Records drawn from a dataset
· · · · · · ·

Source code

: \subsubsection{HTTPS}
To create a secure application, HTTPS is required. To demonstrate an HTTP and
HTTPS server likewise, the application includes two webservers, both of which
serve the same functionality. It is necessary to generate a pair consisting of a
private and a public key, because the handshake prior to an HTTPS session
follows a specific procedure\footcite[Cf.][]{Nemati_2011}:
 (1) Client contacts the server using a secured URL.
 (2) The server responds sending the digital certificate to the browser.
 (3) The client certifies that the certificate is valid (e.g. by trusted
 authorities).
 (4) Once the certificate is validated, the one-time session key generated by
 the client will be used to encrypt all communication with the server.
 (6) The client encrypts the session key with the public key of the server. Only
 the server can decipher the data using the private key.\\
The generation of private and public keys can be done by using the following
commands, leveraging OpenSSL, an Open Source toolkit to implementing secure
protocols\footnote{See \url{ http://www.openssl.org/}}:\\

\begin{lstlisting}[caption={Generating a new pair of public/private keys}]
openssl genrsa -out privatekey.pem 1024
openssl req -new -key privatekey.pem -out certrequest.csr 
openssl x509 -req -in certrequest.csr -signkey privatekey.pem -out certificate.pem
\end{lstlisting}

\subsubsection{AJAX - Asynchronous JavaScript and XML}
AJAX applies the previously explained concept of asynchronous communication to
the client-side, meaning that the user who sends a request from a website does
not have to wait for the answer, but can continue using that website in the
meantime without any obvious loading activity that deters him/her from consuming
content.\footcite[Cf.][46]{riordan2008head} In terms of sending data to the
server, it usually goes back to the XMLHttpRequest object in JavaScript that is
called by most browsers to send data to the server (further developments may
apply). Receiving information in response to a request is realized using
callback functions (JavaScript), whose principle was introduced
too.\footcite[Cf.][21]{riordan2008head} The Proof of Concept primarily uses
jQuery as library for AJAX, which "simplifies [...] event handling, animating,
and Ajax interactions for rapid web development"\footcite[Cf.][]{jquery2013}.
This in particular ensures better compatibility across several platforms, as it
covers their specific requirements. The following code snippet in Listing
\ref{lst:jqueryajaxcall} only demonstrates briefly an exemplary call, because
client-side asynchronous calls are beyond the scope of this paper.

· · · · · · ·

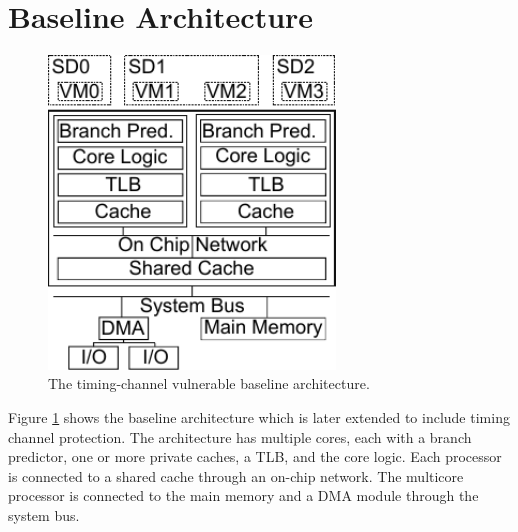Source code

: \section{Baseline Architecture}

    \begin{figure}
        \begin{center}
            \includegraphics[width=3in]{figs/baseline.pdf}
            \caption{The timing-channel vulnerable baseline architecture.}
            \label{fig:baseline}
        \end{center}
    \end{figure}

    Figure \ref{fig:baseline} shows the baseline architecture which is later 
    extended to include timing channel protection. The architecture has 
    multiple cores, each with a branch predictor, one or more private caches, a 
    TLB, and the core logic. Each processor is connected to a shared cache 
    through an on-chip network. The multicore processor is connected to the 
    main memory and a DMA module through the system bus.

· · · · · · ·

In the entries above, find the line with "jQuery as library" and the line with "client-side asynchronous calls", then set down exactly those two and every line between them, nothing else.

▸ **Answer**
jQuery as library for AJAX, which "simplifies [...] event handling, animating,
and Ajax interactions for rapid web development"\footcite[Cf.][]{jquery2013}.
This in particular ensures better compatibility across several platforms, as it
covers their specific requirements. The following code snippet in Listing
\ref{lst:jqueryajaxcall} only demonstrates briefly an exemplary call, because
client-side asynchronous calls are beyond the scope of this paper.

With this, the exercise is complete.